Abstract
We assessed the effects of liraglutide treatment on five cardiovascular risk biomarkers, reflecting different pathophysiology: 1) Tumour necrosis factor-alpha (TNF-alpha); 2) Soluble urokinase plasminogen activator receptor (suPAR); 3) Mid-regional pro-adrenomedullin (MR-proADM); 4) Mid-regional pro-atrial natriuretic peptide (MR-proANP); and 5) Copeptin, in type 2 diabetes patients with albuminuria.

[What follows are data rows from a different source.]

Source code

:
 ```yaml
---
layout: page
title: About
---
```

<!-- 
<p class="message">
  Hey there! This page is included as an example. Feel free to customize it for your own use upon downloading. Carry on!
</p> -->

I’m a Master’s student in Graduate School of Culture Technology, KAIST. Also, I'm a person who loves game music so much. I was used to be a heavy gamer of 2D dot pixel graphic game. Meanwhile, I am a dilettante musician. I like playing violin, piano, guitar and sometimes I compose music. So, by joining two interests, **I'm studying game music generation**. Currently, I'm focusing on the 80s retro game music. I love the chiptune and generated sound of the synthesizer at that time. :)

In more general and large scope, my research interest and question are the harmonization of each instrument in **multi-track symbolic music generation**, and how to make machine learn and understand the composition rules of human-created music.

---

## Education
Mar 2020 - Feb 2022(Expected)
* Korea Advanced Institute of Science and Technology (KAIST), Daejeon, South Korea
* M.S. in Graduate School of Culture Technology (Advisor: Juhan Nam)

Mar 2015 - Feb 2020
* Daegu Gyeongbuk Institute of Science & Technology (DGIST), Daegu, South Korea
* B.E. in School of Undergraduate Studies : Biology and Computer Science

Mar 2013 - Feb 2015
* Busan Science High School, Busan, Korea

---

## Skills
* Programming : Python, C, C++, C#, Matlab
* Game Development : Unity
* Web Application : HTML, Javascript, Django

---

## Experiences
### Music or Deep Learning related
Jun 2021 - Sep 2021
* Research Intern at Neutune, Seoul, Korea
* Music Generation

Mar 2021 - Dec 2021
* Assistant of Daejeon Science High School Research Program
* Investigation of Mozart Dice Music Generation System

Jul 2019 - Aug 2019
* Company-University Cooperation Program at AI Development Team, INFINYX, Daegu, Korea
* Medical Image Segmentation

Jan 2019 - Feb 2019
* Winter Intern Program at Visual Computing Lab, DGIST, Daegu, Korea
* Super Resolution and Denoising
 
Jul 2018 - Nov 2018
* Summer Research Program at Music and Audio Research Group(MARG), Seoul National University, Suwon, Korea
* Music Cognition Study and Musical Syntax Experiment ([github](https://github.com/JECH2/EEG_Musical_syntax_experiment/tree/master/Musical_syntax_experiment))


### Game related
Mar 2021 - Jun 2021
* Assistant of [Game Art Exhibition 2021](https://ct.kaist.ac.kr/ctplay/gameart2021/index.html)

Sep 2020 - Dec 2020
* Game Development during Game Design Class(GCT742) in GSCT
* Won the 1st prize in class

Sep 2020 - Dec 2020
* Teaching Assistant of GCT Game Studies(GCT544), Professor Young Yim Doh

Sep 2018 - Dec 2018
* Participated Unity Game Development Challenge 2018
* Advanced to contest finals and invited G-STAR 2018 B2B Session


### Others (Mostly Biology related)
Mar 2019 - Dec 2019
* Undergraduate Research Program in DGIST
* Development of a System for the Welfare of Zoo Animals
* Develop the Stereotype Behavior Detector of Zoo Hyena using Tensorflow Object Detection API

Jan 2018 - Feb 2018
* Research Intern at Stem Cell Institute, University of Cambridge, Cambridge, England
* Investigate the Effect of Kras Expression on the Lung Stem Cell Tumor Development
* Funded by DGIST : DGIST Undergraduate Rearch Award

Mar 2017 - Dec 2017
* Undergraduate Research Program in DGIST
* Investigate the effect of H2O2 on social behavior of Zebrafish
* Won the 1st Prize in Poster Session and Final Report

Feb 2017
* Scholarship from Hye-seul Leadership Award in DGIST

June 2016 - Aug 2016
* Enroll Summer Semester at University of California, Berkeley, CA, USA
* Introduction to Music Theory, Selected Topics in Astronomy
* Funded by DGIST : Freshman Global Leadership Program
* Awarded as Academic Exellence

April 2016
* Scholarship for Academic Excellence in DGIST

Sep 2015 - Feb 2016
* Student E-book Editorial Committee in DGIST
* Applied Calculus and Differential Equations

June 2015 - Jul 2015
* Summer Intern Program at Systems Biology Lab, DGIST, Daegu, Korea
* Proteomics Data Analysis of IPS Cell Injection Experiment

In a randomised, double-blind, placebo-controlled, cross-over trial we enrolled patients with type 2 diabetes and persistent albuminuria (urinary albumin-to-creatinine ratio (UACR) > 30 mg/g) and estimated glomerular filtration rate (eGFR) ≥ 30 mL/min/1.73m(2) . Patients received liraglutide (1.8 mg/d) and matched placebo for 12 weeks in random order. Primary endpoint was change in albuminuria; this is a prespecified sub-study. Thirty-two patients were randomised, 27 completed the study. TNF-alpha was 12 (95% CI: 3;20)% lower after liraglutide treatment compared to placebo (p = 0.012); MR-proADM was 4 (95% CI: 0;8)% lower after liraglutide treatment compared to placebo (p = 0.038); and MR-proANP was 13 (95% CI: 4;21)% lower after liraglutide treatment compared to placebo (p = 0.006). We demonstrated anti-inflammatory effects of liraglutide treatment, reflected by reductions in levels of TNF-alpha and MR-proADM, while reduction in MR-proANP may reflect clinically relevant benefit in heart failure.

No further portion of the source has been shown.